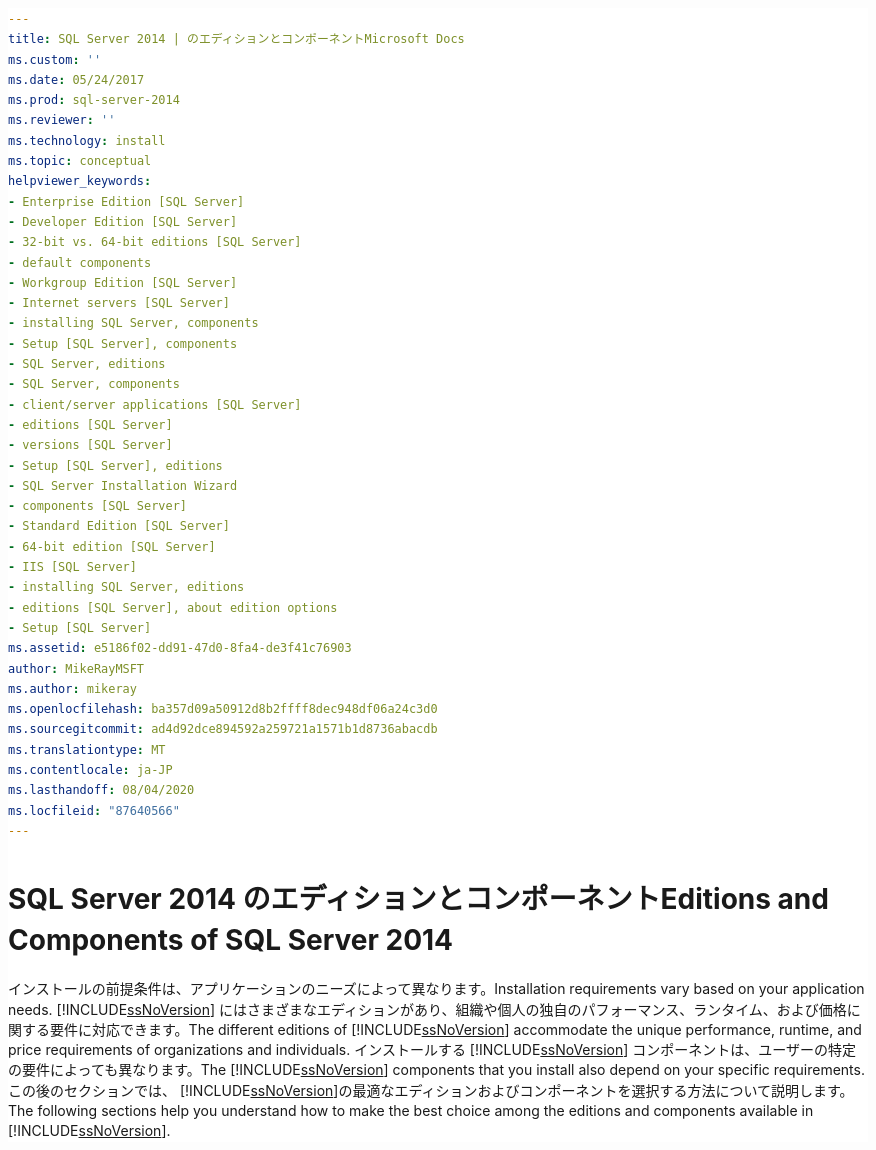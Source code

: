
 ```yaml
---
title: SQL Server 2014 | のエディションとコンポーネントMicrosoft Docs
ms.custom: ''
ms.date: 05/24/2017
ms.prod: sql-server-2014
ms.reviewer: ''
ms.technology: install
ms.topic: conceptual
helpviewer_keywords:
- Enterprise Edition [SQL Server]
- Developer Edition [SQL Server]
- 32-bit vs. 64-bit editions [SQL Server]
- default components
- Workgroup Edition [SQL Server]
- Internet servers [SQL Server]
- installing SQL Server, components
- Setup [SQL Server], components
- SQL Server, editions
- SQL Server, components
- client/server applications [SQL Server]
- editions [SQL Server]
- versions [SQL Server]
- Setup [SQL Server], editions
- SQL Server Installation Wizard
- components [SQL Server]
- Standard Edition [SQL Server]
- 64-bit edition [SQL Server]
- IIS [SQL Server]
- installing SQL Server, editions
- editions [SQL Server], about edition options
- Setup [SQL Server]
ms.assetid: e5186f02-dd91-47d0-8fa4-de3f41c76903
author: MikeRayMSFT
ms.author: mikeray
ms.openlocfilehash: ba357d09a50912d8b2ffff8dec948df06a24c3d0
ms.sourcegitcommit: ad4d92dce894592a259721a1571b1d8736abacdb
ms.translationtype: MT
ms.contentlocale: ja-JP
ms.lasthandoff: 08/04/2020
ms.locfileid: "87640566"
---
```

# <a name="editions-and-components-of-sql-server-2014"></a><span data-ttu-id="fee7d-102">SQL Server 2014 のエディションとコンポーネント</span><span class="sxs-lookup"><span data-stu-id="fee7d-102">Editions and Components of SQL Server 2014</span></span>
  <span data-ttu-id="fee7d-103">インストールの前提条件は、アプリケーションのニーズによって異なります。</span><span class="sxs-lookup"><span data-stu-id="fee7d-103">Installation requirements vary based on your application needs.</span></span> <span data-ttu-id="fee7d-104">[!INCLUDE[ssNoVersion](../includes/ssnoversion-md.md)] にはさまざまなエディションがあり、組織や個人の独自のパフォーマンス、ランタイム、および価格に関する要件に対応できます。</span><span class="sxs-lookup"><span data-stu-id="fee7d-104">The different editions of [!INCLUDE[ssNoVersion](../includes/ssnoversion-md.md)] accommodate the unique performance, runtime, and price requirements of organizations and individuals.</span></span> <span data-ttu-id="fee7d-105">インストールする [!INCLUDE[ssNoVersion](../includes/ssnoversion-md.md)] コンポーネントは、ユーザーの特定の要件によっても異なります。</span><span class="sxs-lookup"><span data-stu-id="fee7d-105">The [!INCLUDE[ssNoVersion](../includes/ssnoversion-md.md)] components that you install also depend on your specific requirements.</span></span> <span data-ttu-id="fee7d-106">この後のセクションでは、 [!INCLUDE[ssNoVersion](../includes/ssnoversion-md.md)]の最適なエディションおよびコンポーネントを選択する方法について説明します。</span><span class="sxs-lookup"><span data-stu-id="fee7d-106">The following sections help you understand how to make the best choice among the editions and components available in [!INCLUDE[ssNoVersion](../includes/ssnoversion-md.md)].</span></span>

···

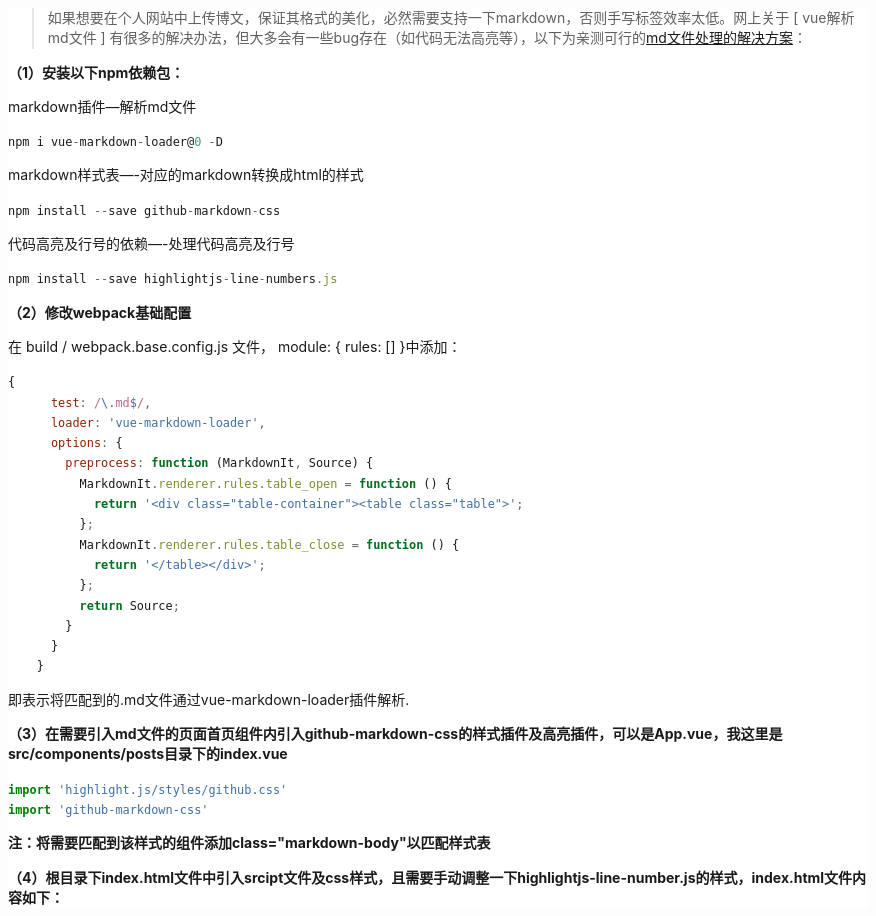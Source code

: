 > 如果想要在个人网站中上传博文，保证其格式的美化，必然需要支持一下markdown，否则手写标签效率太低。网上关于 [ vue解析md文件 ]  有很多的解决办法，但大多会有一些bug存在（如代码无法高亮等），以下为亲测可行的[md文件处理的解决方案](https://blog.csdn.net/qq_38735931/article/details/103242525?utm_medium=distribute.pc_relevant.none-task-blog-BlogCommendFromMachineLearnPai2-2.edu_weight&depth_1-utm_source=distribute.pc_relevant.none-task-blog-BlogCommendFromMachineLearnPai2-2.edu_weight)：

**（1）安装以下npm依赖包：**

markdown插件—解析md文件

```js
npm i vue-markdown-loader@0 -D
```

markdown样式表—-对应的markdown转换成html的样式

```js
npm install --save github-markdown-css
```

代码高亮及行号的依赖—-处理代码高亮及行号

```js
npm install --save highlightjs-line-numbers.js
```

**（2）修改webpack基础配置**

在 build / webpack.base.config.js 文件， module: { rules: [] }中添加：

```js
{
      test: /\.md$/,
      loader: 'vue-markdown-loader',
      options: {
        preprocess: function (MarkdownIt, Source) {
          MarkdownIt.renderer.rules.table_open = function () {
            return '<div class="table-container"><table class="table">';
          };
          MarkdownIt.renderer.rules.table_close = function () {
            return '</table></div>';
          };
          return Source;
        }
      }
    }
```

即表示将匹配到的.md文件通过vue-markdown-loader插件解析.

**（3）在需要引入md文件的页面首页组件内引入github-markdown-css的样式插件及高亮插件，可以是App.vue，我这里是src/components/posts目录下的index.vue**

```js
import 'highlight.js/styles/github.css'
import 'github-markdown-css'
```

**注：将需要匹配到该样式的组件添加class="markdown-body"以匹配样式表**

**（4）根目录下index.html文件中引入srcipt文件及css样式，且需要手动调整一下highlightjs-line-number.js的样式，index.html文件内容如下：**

···

§ **Work instruction**:
Only a number is wanted here: how many lines in the data above include the string "installing"?

§ **Answer below**:
2